Colorado’s leading conservatives, along with a free-market group, are challenging last year’s law that created hundreds of millions of dollars in new fees to fund the state’s transportation system and other programs.
In a lawsuit this week, Sen. Jerry Sonnenberg, R-Sterling, and residents Michael Fields and Richard Orman, joined Americans for Prosperity in asking Denver District Court to throw out a 2021 law, arguing it imposes five layers of new taxes by calling them “fees.”
The plaintiffs – Sonnenberg, Fields and Orman say they are suing as taxpayers and voters – argue the law is intentionally evading the Taxpayer Bill of Rights and is unconstitutional. Fields is president of Advance Colorado Institute, a conservative think tank.
They say it violates the Colorado Constitution’s single-subject requirement; that legislators failed to adjust TABOR revenue caps as required; and, it violates Proposition 117, a 2020 ballot measure that requires any new fees for enterprises that generate more than $100 million in revenue in the first five years to be approved by voters.
Plaintiffs say that Proposition 117 also requires that, if enterprises are created at the same time, as in this case, all revenues must be aggregated towards the $100 million voter-approval cap, and because the legislature did not call for a public vote, the law is invalid.
Senate Bill 21-260, which lawmakers approved last year, created four separate new state enterprises and modified another to pay for projects, each in theory raising less than $100 million in its first five years to get around Proposition 117.

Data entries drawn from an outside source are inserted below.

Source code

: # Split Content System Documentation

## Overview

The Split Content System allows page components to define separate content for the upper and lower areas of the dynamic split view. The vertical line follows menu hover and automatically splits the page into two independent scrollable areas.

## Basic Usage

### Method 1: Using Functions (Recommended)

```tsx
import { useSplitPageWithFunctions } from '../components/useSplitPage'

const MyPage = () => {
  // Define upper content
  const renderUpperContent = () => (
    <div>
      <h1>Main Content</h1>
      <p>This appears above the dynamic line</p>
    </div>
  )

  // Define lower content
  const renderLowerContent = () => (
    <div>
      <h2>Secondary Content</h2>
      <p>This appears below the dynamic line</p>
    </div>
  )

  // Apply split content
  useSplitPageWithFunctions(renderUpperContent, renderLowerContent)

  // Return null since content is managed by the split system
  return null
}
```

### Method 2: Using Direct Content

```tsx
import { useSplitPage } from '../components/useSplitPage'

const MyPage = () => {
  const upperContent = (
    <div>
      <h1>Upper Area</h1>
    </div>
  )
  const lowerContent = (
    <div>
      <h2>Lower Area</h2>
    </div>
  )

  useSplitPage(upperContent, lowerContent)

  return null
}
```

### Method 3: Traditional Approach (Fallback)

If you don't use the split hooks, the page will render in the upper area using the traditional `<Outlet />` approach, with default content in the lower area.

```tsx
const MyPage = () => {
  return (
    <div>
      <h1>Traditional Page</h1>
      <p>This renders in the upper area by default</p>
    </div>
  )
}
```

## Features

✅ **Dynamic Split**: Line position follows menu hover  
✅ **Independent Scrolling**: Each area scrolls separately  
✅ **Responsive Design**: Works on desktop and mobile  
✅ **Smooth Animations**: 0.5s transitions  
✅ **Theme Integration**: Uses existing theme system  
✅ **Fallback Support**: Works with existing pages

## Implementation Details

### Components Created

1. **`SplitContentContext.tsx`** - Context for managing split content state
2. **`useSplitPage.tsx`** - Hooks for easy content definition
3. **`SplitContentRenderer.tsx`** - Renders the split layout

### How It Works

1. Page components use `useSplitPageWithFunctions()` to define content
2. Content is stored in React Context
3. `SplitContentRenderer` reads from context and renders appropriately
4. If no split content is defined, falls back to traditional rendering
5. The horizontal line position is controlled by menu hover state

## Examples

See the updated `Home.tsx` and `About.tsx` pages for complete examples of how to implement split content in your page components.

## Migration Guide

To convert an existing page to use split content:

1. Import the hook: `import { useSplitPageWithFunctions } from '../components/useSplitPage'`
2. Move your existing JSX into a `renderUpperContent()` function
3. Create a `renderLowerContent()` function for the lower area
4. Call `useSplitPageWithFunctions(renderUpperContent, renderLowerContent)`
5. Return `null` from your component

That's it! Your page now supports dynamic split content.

The law also seeks to advance Gov. Jared Polis and his allies’ climate and environmental justice goals, including creating a new Environmental Justice and Equity Branch within the state’s transportation agency.
The Governor’s Office’s refused to comment on the lawsuit.
In a statement, Conor Cahill, a spokesperson for Gov. Jared Polis, said, “We’re not going to comment on pending litigation related to this bipartisan transportation bill that is going to finally fix our damn roads but obviously we all agree that there should be federal gas tax relief and the Governor has also proposed state gas fee relief now.”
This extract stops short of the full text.